Cognitive-Behavioral Therapy for Anxiety Disorders: Therapist and Client Responsibilities

The primary non-medical treatment for anxiety disorders is Cognitive-Behavioral Therapy with an emphasis on Exposure with Response Prevention (ERP).

Basically, it involves directly facing your fear/s in your imagination (Imaginal Exposure) and/or in real life (In Vivo Exposure).

Phases of treatment include:

  1. Assessment
  2. Education
  3. Treatment Planning
  4. ERP
  5. Other Skills, as needed
  6. Treatment Wrap-Up


Therapist’s Responsibility: The therapist’s job is to assess for the presence of anxiety and related disorders, assess for the level of severity of any disorders present, and communicate the findings to you. The assessment includes an extensive interview, questionnaires, and in some cases mild exposure to your anxious triggers in order to evaluate the level of distress or the nature of your reactive thoughts. The formal assessment phase typically lasts between two and four sessions, but is considered ongoing during treatment as new information arises.

Your Responsibility: The client’s responsibility is to arrive on time, answer questions honestly, fill out questionnaires accurately and return them on the next appointment. During exposure to your anxious triggers, your job will be to pay attention to your physical and mental reactions and relay them to the therapist.


Therapist’s Responsibility: The therapist will then try to help you to understand which anxiety disorder/s you have, what the cause might be, what is likely maintaining it, and how to treat it. This will include discussion in session, hand outs, and often recommendations of self-help books and/or internet information sources.

Your Responsibility: The client’s responsibility is to pay attention, ask questions when the material is unclear, and follow through with outside reading assignments in a timely manner. If you disagree with the information being presented, you need to speak up. After learning about the basics of what anxiety treatment includes, your responsibility is to discuss any concerns you have with your therapist and if you do NOT want to move forward with treatment, this is the time to let the therapist know.


Therapist’s Responsibility: Your therapist will work with you to come up with a list of situations that trigger your anxiety. You will be asked to rate the degree of anxiety each situation causes. Plans for exposure to the target situations (or thoughts, sensations, or emotions) will be made, as well as which safety behaviors to discontinue or wean off.

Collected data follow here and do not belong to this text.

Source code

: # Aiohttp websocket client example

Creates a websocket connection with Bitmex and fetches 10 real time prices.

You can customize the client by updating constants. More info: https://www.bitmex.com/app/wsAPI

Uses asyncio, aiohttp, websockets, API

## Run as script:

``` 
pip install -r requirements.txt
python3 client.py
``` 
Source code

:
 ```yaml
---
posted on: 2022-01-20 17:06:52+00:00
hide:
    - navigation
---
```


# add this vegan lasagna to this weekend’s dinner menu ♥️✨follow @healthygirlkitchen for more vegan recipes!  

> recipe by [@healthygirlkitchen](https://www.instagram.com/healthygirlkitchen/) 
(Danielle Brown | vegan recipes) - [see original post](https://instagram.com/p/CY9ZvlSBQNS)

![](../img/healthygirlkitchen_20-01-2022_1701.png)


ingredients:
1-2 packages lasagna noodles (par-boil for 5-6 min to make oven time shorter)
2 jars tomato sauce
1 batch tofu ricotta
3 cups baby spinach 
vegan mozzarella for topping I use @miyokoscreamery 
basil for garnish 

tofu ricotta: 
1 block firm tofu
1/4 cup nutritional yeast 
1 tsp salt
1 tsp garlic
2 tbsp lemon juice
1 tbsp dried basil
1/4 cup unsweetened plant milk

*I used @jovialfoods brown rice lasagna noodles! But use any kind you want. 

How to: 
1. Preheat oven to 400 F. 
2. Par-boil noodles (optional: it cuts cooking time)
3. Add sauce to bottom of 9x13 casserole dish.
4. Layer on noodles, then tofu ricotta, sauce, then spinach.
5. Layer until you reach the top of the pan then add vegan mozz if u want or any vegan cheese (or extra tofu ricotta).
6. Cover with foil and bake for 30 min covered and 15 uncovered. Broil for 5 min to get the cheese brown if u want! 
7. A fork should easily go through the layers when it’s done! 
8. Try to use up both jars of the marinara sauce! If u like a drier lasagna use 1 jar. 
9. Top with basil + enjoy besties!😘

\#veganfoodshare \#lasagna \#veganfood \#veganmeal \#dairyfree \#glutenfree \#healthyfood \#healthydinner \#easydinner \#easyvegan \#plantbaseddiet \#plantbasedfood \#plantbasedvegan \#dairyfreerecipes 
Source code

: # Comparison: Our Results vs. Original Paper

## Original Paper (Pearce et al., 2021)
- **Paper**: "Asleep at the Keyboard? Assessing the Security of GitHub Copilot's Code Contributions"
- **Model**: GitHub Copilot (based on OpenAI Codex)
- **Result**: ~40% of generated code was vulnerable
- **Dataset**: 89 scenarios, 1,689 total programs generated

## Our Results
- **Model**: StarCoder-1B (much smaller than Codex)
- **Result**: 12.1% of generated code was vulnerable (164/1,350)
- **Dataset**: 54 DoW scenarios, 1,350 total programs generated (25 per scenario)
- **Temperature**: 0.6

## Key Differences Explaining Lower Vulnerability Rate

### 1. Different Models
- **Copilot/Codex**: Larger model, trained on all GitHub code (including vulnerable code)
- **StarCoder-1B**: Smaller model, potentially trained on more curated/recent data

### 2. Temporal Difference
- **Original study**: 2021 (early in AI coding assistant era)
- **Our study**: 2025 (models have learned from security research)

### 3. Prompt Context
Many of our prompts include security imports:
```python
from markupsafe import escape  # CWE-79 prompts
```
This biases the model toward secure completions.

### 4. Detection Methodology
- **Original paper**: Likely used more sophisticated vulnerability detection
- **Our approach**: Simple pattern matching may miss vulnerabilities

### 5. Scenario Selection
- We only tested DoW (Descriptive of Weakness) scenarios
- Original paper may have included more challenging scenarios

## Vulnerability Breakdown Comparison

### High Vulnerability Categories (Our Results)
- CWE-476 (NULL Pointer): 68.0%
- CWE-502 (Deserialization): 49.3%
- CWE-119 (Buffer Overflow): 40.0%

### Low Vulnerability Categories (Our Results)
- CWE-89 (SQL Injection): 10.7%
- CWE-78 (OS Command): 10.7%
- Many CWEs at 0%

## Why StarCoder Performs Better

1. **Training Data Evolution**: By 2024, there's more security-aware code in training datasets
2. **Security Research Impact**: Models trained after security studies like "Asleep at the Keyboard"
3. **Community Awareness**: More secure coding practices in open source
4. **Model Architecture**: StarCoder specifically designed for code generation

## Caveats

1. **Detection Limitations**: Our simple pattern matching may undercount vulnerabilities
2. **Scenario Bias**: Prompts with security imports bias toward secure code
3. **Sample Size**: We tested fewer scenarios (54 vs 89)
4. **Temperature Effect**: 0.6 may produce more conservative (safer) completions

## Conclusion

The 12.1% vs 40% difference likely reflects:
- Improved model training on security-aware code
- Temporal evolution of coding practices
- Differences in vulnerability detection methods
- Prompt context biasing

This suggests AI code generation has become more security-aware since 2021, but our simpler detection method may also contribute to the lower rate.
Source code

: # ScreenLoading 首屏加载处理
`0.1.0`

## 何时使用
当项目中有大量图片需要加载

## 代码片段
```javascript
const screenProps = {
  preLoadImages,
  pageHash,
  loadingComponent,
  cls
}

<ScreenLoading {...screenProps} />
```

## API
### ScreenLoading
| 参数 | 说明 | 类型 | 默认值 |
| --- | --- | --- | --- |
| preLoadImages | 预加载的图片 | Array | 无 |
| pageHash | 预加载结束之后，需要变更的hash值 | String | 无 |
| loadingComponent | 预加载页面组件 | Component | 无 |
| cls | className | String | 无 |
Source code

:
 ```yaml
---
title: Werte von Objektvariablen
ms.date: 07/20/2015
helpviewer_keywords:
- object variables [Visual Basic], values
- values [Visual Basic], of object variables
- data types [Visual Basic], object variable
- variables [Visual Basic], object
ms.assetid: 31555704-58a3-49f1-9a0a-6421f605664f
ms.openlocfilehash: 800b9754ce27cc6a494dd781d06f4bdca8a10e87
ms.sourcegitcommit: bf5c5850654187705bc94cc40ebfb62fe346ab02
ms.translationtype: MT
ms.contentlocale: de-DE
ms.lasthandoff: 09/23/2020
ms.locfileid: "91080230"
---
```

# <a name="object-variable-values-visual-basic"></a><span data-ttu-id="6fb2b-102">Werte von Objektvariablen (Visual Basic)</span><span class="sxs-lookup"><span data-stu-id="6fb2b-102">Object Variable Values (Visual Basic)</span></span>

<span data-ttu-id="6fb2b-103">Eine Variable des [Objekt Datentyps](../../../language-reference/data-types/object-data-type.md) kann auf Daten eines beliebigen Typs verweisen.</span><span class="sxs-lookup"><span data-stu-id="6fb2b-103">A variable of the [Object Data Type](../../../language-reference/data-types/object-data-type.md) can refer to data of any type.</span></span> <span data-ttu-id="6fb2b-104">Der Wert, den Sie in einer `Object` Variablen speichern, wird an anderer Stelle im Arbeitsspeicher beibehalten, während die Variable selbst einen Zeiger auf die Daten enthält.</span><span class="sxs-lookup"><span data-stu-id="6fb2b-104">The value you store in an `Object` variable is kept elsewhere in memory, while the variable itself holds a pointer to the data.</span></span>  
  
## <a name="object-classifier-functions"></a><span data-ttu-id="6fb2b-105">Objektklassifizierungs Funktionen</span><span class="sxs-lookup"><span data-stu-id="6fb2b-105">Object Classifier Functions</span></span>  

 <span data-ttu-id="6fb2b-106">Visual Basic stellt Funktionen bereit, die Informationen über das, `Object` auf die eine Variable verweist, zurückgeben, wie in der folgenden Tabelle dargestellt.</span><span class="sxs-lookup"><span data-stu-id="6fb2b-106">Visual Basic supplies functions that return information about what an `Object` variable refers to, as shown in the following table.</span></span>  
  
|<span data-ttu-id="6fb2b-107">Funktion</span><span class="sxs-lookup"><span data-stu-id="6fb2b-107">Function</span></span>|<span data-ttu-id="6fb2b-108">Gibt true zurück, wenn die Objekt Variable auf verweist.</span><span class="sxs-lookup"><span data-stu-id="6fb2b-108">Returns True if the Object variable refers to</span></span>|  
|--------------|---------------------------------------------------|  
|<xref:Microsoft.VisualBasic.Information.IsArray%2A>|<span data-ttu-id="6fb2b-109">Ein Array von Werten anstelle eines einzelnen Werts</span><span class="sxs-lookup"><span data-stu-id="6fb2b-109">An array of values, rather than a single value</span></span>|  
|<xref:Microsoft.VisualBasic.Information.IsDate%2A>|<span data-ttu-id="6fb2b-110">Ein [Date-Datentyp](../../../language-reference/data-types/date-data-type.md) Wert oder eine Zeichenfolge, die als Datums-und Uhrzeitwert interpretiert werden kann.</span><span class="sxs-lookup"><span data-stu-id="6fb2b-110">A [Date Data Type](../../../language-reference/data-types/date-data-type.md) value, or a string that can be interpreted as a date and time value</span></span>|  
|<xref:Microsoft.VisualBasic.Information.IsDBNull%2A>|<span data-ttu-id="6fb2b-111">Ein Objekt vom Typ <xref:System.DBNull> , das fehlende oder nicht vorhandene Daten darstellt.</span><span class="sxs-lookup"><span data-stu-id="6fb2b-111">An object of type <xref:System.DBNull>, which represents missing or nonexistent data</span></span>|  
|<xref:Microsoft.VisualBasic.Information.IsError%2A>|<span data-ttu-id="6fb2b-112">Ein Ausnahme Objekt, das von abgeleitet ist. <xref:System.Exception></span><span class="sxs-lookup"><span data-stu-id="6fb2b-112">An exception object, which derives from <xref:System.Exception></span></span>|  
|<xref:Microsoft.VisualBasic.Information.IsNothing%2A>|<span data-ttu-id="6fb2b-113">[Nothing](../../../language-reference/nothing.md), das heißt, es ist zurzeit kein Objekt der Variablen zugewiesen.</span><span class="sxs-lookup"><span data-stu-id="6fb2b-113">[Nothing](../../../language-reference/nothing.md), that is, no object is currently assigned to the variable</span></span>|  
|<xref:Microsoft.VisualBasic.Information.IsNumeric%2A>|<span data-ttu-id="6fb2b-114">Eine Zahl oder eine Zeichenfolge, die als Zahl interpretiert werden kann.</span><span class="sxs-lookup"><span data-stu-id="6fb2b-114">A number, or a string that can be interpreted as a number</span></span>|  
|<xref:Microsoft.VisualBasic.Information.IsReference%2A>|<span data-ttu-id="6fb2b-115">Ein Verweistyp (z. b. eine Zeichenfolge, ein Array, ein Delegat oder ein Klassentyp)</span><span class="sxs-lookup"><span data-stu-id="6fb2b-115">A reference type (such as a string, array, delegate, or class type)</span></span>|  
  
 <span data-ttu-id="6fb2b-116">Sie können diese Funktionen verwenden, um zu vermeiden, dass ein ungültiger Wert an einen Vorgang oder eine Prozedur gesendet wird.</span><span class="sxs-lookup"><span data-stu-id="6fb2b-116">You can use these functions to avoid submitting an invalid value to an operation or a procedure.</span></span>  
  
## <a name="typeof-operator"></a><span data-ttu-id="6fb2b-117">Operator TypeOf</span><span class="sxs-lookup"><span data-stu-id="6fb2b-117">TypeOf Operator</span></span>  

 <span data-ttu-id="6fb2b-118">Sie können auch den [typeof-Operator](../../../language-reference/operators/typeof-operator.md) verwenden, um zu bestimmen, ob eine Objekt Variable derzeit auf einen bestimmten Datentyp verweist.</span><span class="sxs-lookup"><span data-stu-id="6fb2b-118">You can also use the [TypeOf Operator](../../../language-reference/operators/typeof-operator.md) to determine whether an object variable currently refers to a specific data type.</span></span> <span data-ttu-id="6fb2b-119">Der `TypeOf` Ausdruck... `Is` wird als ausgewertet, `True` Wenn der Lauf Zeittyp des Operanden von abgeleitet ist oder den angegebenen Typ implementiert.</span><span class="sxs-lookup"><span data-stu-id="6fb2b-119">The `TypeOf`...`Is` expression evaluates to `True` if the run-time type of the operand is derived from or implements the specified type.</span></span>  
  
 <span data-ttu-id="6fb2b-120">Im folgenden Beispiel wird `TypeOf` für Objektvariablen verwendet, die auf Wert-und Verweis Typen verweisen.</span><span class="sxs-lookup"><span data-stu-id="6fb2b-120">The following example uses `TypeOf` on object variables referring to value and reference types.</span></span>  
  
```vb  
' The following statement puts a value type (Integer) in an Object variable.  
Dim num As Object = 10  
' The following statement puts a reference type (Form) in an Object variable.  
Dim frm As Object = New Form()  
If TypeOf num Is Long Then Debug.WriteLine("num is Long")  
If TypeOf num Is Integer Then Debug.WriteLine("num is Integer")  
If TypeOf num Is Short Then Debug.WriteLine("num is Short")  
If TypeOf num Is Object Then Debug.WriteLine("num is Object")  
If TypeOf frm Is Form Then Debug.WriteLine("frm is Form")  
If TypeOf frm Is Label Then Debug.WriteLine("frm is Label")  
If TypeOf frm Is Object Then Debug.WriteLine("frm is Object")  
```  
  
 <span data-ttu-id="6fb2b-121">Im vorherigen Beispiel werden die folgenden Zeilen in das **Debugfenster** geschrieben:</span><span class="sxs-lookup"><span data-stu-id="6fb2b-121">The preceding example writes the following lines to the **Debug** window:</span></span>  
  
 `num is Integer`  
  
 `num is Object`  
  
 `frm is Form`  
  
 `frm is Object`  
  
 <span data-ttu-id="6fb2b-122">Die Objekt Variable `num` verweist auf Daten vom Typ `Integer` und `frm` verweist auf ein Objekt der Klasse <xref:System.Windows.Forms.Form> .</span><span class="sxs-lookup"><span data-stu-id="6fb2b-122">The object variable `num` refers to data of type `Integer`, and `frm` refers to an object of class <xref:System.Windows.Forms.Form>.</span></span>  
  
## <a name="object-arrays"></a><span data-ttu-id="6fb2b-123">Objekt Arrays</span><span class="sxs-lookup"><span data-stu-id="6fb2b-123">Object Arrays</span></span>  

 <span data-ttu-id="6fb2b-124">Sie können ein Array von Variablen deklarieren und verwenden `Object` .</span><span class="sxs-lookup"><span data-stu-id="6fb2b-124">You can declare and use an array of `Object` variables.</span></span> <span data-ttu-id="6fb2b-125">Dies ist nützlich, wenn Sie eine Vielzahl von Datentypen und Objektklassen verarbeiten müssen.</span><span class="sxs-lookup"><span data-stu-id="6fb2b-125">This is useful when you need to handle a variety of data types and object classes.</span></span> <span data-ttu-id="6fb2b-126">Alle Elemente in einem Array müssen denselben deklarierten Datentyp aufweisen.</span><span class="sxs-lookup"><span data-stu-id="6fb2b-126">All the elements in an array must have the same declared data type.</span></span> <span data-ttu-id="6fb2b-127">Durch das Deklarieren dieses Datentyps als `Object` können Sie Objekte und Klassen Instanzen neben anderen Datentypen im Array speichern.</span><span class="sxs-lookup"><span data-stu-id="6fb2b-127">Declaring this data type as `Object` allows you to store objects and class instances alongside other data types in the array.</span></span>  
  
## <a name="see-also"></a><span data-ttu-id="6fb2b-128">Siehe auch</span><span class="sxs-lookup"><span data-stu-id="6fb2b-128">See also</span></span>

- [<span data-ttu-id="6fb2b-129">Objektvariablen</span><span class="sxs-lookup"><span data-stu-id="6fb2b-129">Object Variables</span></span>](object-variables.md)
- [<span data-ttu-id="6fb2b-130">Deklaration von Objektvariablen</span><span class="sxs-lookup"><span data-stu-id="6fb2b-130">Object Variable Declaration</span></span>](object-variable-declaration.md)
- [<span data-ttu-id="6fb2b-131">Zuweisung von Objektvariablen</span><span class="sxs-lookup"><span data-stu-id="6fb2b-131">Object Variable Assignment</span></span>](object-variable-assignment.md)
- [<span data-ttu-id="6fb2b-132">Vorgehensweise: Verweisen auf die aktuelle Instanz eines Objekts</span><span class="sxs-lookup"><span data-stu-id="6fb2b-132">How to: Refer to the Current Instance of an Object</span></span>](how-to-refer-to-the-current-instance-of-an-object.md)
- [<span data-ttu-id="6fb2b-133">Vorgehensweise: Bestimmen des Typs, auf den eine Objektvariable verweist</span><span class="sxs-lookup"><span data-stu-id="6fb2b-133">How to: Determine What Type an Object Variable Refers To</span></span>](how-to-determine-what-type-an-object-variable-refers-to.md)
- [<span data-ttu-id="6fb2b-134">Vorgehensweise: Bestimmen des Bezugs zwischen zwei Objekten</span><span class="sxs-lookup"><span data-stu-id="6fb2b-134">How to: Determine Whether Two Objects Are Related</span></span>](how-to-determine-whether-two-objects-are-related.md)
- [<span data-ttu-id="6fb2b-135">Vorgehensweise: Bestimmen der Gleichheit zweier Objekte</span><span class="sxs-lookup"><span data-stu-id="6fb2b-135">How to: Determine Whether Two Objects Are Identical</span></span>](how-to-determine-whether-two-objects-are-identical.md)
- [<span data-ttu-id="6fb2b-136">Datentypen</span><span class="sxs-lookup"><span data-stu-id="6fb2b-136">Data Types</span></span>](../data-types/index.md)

Your Responsibility: Since only you know the full extent of what you avoid and the nature of the “safety precautions” you take in the face of anxiety, you will need to play a major role in creating your “exposure hierarchy”. Coming to therapy with such a list already generated can be a great help to your therapist.


Therapist’s Responsibility: Your therapist will likely begin initial ERP in session. This will consist of you being exposed to an item on your anxiety list and feeling the anxiety fully without engaging in behaviors designed to minimize or distract you from your fear. You’ll be encouraged to stay in the situation and feel the anxiety until the anxiety comes down on its own (at least by half). Your therapist will then send you home with the assignment to REPEAT, REPEAT, REPEAT until that item on your list is no longer a trigger for your anxiety.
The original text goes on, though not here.